Top of DATA TO EXAMINE

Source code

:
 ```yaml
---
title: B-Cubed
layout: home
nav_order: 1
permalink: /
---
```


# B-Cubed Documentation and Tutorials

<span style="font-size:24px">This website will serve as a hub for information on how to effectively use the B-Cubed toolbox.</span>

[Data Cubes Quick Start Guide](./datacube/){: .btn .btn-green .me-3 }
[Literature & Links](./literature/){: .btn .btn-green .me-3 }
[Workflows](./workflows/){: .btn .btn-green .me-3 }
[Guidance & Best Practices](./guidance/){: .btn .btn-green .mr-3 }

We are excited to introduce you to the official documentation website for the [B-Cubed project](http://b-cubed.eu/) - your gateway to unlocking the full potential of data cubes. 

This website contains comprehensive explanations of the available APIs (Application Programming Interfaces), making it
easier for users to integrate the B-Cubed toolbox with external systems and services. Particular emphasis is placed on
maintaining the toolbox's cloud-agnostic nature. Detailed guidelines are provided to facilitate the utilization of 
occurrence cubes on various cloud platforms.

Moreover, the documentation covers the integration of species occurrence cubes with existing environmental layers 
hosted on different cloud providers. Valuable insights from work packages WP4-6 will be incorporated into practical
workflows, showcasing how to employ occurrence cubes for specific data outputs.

Bottom of DATA TO EXAMINE

**WHAT IS REQUIRED**
Print nothing except the lines from the line containing "easier for users" to the end of the listing, exactly as written.

**TASK ANSWER**
easier for users to integrate the B-Cubed toolbox with external systems and services. Particular emphasis is placed on
maintaining the toolbox's cloud-agnostic nature. Detailed guidelines are provided to facilitate the utilization of 
occurrence cubes on various cloud platforms.

Moreover, the documentation covers the integration of species occurrence cubes with existing environmental layers 
hosted on different cloud providers. Valuable insights from work packages WP4-6 will be incorporated into practical
workflows, showcasing how to employ occurrence cubes for specific data outputs.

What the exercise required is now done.